Most of you will remember that Christmas fell on a Sunday last year...as it seems to do every seven (or so) years. What a bother! Church on Christmas! Such was the general sentiment of many churches/church-goers. Some even canceled their Sunday services. (see post "Home for Easter")
Josh and I decided that we were going to embrace the Christmas Sunday worship. After-all, generations have been attending church on Christmas. Only recently has the church abandoned that tradition for the more modern ones that fill our houses. To our joy, we found that we truly loved being at church on Christmas morning.
Well, Christmas was back to its usual weekday landing. However, we found that many churches still embrace the tradition of meeting together to celebrate His birth. We were glad. Our yellow-book church search took us to St. Anne's Orthodox church which is just down the road from Josh's parent's home. And this is what we experienced; this was our Christmas Morning:

The boys awoke to find baby Jesus lying in the manger (after the long journey of Mary and Joseph). Jesus was here: The light of the world! They each opened a small gift: Jakey received a globe and Max got a flashlight: The light has come into the world!

Preparations were made to dress, gather our things and eat a light breakfast before we left the house.

We arrived at St. Anne's and entered the building
Up the stairs
through the doors leading to the sanctuary; pause
We see pictures on the walls of the saints
no chairs...just rugs and benches around the outer walls
A couple standing on the Persian rugs...praying
Tables with pictures of the nativity
In the corner, a choir is practicing: children, women, men

A man dressed in an ornate robe introduces himself and explains a little about the service. He is a "reader"

Bells ring and the service begins. We stand, holding the boys, as the service progresses.
A priest comes swinging incense
the choir sings in a chant-like style
the Priest prays for our country, the church, enemies of the faith,
the readers loudly chant portions of Scripture and the choir answers;

And so the service progressed for an hour and a half. It reaches its climax with communion. The little children go forward first. The older children assist the little ones as they stand on their tip-toes to reach the icons. They are lifted up and kiss the pictures before going forward...So sweet.
We were advised before hand that communion is only for their church, but we were encouraged to receive a blessing. We go forward, Max and I first, and then Josh and Jake. The Priest touches Max's head and blesses him...than I; shortly after this, the service is ended. It was beautiful.

After this we got into our car and drove the half-mile to Josh's parent's home to continue our Christmas Morning traditions.

I do not feel that our Christmas morning was ruined; I feel it was enriched. I held the service in my mind all day long, remembering the Lord who's birth we celebrate. I can't say that is always the case as the traditions of gifts and food overwhelm my senses. This day, I kept returning to the service: remembering the story that was read; hearing the sounds of the choir; and feeling the reverence with which they worshiped.

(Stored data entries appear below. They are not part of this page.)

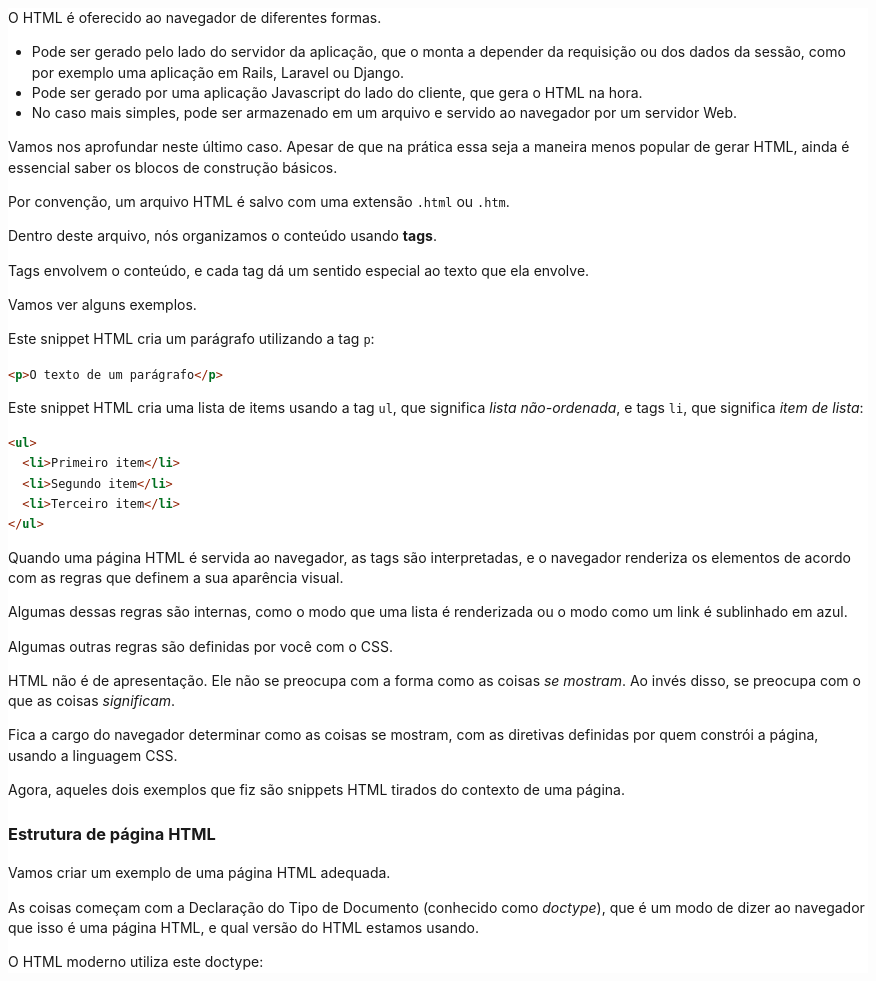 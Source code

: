 O HTML é oferecido ao navegador de diferentes formas.
* Pode ser gerado pelo lado do servidor da aplicação, que o monta a depender da requisição ou dos dados da sessão, como por exemplo uma aplicação em Rails, Laravel ou Django.
* Pode ser gerado por uma aplicação Javascript do lado do cliente, que gera o HTML na hora.
* No caso mais simples, pode ser armazenado em um arquivo e servido ao navegador por um servidor Web.

Vamos nos aprofundar neste último caso. Apesar de que na prática essa seja a maneira menos popular de gerar HTML, ainda é essencial saber os blocos de construção básicos.

Por convenção, um arquivo HTML é salvo com uma extensão `.html` ou `.htm`.

Dentro deste arquivo, nós organizamos o conteúdo usando **tags**.

Tags envolvem o conteúdo, e cada tag dá um sentido especial ao texto que ela envolve.

Vamos ver alguns exemplos.

Este snippet HTML cria um parágrafo utilizando a tag `p`:

```html
<p>O texto de um parágrafo</p>
```

Este snippet HTML cria uma lista de items usando a tag `ul`, que significa *lista não-ordenada*, e tags `li`, que significa *item de lista*:

```html
<ul>
  <li>Primeiro item</li>
  <li>Segundo item</li>
  <li>Terceiro item</li>
</ul>
```
Quando uma página HTML é servida ao navegador, as tags são interpretadas, e o navegador renderiza os elementos de acordo com as regras que definem a sua aparência visual.

Algumas dessas regras são internas, como o modo que uma lista é renderizada ou o modo como um link é sublinhado em azul.

Algumas outras regras são definidas por você com o CSS.

HTML não é de apresentação. Ele não se preocupa com a forma como as coisas *se mostram*. Ao invés disso, se preocupa com o que as coisas *significam*.

Fica a cargo do navegador determinar como as coisas se mostram, com as diretivas definidas por quem constrói a página, usando a linguagem CSS.

Agora, aqueles dois exemplos que fiz são snippets HTML tirados do contexto de uma página.


### Estrutura de página HTML

Vamos criar um exemplo de uma página HTML adequada.

As coisas começam com a Declaração do Tipo de Documento (conhecido como _doctype_), que é um modo de dizer ao navegador que isso é uma página HTML, e qual versão do HTML estamos usando.

O HTML moderno utiliza este doctype:
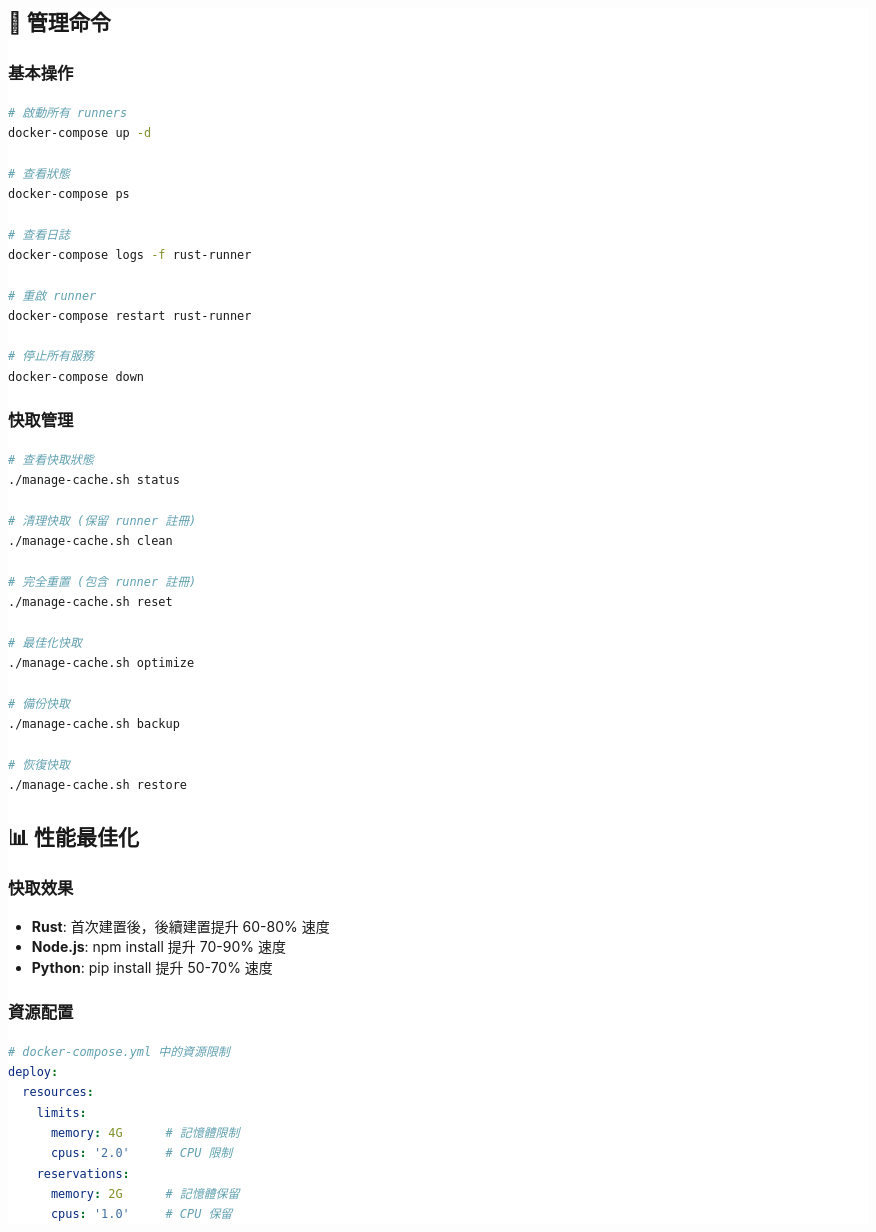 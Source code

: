 ## 🔧 管理命令

### 基本操作
```bash
# 啟動所有 runners
docker-compose up -d

# 查看狀態
docker-compose ps

# 查看日誌
docker-compose logs -f rust-runner

# 重啟 runner
docker-compose restart rust-runner

# 停止所有服務
docker-compose down
```

### 快取管理
```bash
# 查看快取狀態
./manage-cache.sh status

# 清理快取 (保留 runner 註冊)
./manage-cache.sh clean

# 完全重置 (包含 runner 註冊)
./manage-cache.sh reset

# 最佳化快取
./manage-cache.sh optimize

# 備份快取
./manage-cache.sh backup

# 恢復快取
./manage-cache.sh restore
```

## 📊 性能最佳化

### 快取效果
- **Rust**: 首次建置後，後續建置提升 60-80% 速度
- **Node.js**: npm install 提升 70-90% 速度  
- **Python**: pip install 提升 50-70% 速度

### 資源配置
```yaml
# docker-compose.yml 中的資源限制
deploy:
  resources:
    limits:
      memory: 4G      # 記憶體限制
      cpus: '2.0'     # CPU 限制
    reservations:
      memory: 2G      # 記憶體保留
      cpus: '1.0'     # CPU 保留
```
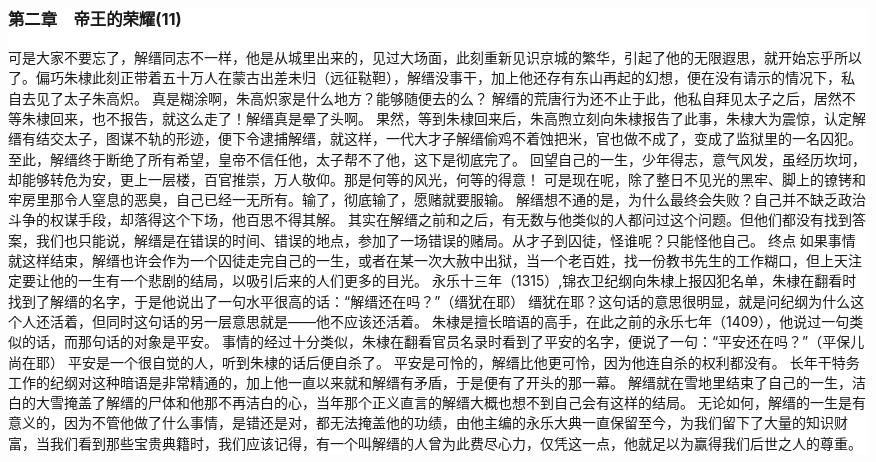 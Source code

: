 ### 第二章　帝王的荣耀(11)

可是大家不要忘了，解缙同志不一样，他是从城里出来的，见过大场面，此刻重新见识京城的繁华，引起了他的无限遐思，就开始忘乎所以了。偏巧朱棣此刻正带着五十万人在蒙古出差未归（远征鞑靼），解缙没事干，加上他还存有东山再起的幻想，便在没有请示的情况下，私自去见了太子朱高炽。
真是糊涂啊，朱高炽家是什么地方？能够随便去的么？
解缙的荒唐行为还不止于此，他私自拜见太子之后，居然不等朱棣回来，也不报告，就这么走了！解缙真是晕了头啊。
果然，等到朱棣回来后，朱高煦立刻向朱棣报告了此事，朱棣大为震惊，认定解缙有结交太子，图谋不轨的形迹，便下令逮捕解缙，就这样，一代大才子解缙偷鸡不着蚀把米，官也做不成了，变成了监狱里的一名囚犯。
至此，解缙终于断绝了所有希望，皇帝不信任他，太子帮不了他，这下是彻底完了。
回望自己的一生，少年得志，意气风发，虽经历坎坷，却能够转危为安，更上一层楼，百官推崇，万人敬仰。那是何等的风光，何等的得意！
可是现在呢，除了整日不见光的黑牢、脚上的镣铐和牢房里那令人窒息的恶臭，自己已经一无所有。输了，彻底输了，愿赌就要服输。
解缙想不通的是，为什么最终会失败？自己并不缺乏政治斗争的权谋手段，却落得这个下场，他百思不得其解。
其实在解缙之前和之后，有无数与他类似的人都问过这个问题。但他们都没有找到答案，我们也只能说，解缙是在错误的时间、错误的地点，参加了一场错误的赌局。从才子到囚徒，怪谁呢？只能怪他自己。
终点
如果事情就这样结束，解缙也许会作为一个囚徒走完自己的一生，或者在某一次大赦中出狱，当一个老百姓，找一份教书先生的工作糊口，但上天注定要让他的一生有一个悲剧的结局，以吸引后来的人们更多的目光。
永乐十三年（1315）,锦衣卫纪纲向朱棣上报囚犯名单，朱棣在翻看时找到了解缙的名字，于是他说出了一句水平很高的话：“解缙还在吗？”（缙犹在耶）
缙犹在耶？这句话的意思很明显，就是问纪纲为什么这个人还活着，但同时这句话的另一层意思就是——他不应该还活着。
朱棣是擅长暗语的高手，在此之前的永乐七年（1409），他说过一句类似的话，而那句话的对象是平安。
事情的经过十分类似，朱棣在翻看官员名录时看到了平安的名字，便说了一句：“平安还在吗？”（平保儿尚在耶）
平安是一个很自觉的人，听到朱棣的话后便自杀了。
平安是可怜的，解缙比他更可怜，因为他连自杀的权利都没有。
长年干特务工作的纪纲对这种暗语是非常精通的，加上他一直以来就和解缙有矛盾，于是便有了开头的那一幕。
解缙就在雪地里结束了自己的一生，洁白的大雪掩盖了解缙的尸体和他那不再洁白的心，当年那个正义直言的解缙大概也想不到自己会有这样的结局。
无论如何，解缙的一生是有意义的，因为不管他做了什么事情，是错还是对，都无法掩盖他的功绩，由他主编的永乐大典一直保留至今，为我们留下了大量的知识财富，当我们看到那些宝贵典籍时，我们应该记得，有一个叫解缙的人曾为此费尽心力，仅凭这一点，他就足以为赢得我们后世之人的尊重。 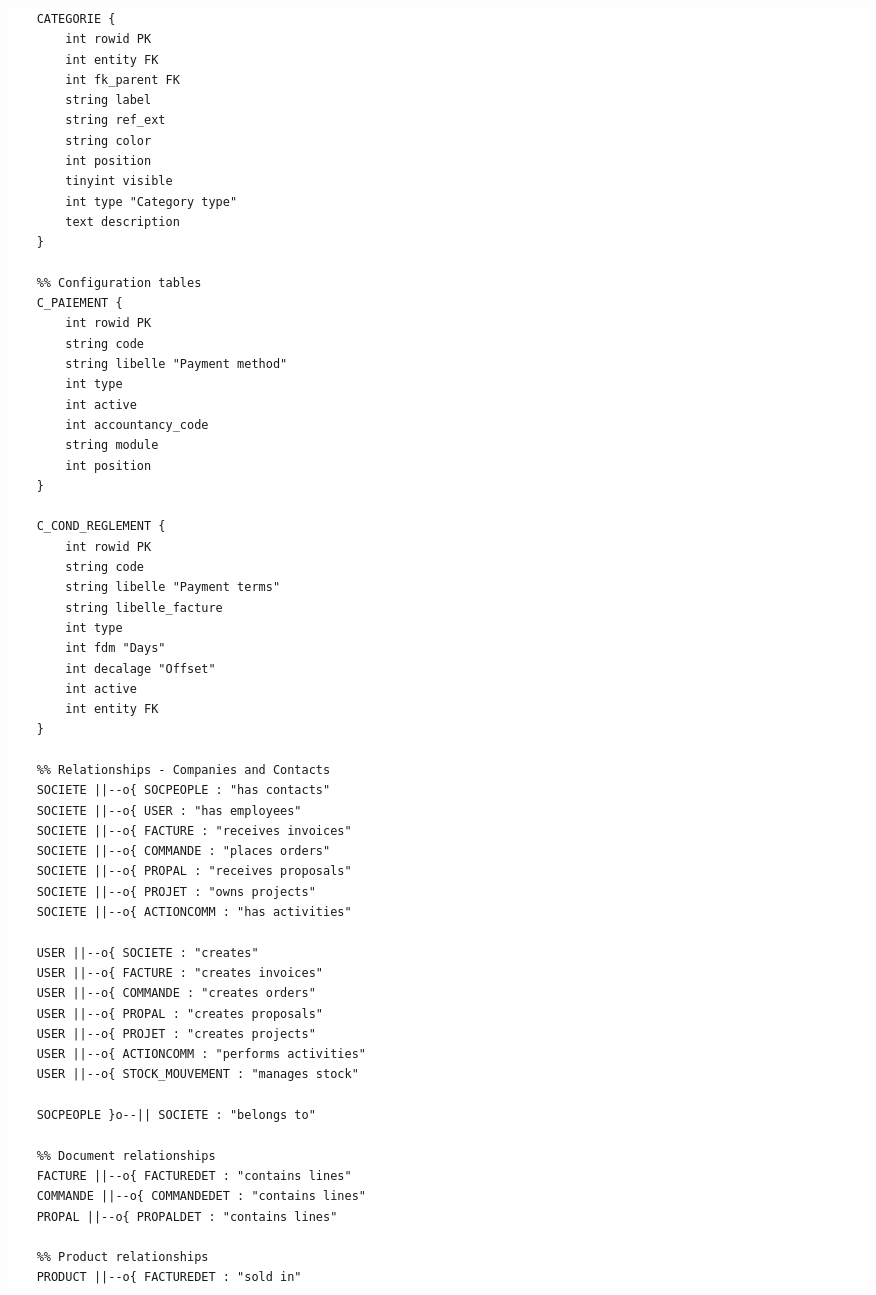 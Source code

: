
 ```mermaid
    CATEGORIE {
        int rowid PK
        int entity FK
        int fk_parent FK
        string label
        string ref_ext
        string color
        int position
        tinyint visible
        int type "Category type"
        text description
    }

    %% Configuration tables
    C_PAIEMENT {
        int rowid PK
        string code
        string libelle "Payment method"
        int type
        int active
        int accountancy_code
        string module
        int position
    }

    C_COND_REGLEMENT {
        int rowid PK
        string code
        string libelle "Payment terms"
        string libelle_facture
        int type
        int fdm "Days"
        int decalage "Offset"
        int active
        int entity FK
    }

    %% Relationships - Companies and Contacts
    SOCIETE ||--o{ SOCPEOPLE : "has contacts"
    SOCIETE ||--o{ USER : "has employees"
    SOCIETE ||--o{ FACTURE : "receives invoices"
    SOCIETE ||--o{ COMMANDE : "places orders"
    SOCIETE ||--o{ PROPAL : "receives proposals"
    SOCIETE ||--o{ PROJET : "owns projects"
    SOCIETE ||--o{ ACTIONCOMM : "has activities"
    
    USER ||--o{ SOCIETE : "creates"
    USER ||--o{ FACTURE : "creates invoices"
    USER ||--o{ COMMANDE : "creates orders"
    USER ||--o{ PROPAL : "creates proposals"
    USER ||--o{ PROJET : "creates projects"
    USER ||--o{ ACTIONCOMM : "performs activities"
    USER ||--o{ STOCK_MOUVEMENT : "manages stock"
    
    SOCPEOPLE }o--|| SOCIETE : "belongs to"
    
    %% Document relationships
    FACTURE ||--o{ FACTUREDET : "contains lines"
    COMMANDE ||--o{ COMMANDEDET : "contains lines"
    PROPAL ||--o{ PROPALDET : "contains lines"
    
    %% Product relationships
    PRODUCT ||--o{ FACTUREDET : "sold in"
```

Our theology is not the same; neither is our style of worship. We do not accept many of their traditions or claims; nor would they accept ours. But we were welcomed in by them to join in the celebration of our Lord's birth: a tradition that I pray will continue in our family.

Monday, September 11, 2006


Have you ever wondered how people survived without exercise programs? Gyms? Workout Videos? When the daily chores and household responsibilities took up the entirity of the day, without leaving an extra hour for 'keeping fit?' Before our modern conviniences did away with laborious duties and tiresome chores?
We have so much more time now...time to schedule recreation, excercise, activities, etc. But then our time is gone. Hours no longer drift together in the work of the day, they are carefully, meticulously divided into segments...strict schedules of work and play. We bear the things we are responsible for and enjoy to the fullest-- like holding the breath of a fragrent aroma-- the recreations we choose.
Well, I have thought about it, obviously, and have attmepted to slowly "undivide" my life; especially in the area of excercize. Instead of hunting for a close parking place, we walk further; we bought a non-powered push lawnmower; and, in place of workout videos, I now dance with my two boys for the entirity of a fun cd.
I don't know if I am getting the exact amount of calorie burning or weight resistance training I should. But that has been replaced by one less "segment" of life. I am going to keep attempting to "ungroup" my life...perhaps if I am successful I can feel like one whole person, instead of twenty five different lives crammed into one body.
How would you "ungroup"?

Wednesday, July 19, 2006

An Odd Recreation


Maybe I'm just dull. I don't know.

Many people consider reading to be a great pleasure; I am one of those. Reading, to me, is more than the making sense of individual characters grouped together. Reading is a process from the moment I am ready to begin a new book to the selection of that book to the first opening...all the way through the long...often tedious...journey in the pages; finally to the last wordings of the final chapter and the placement of the book (which for sometime has decorated my living room shelf) in the honorable stack of "finished" reads.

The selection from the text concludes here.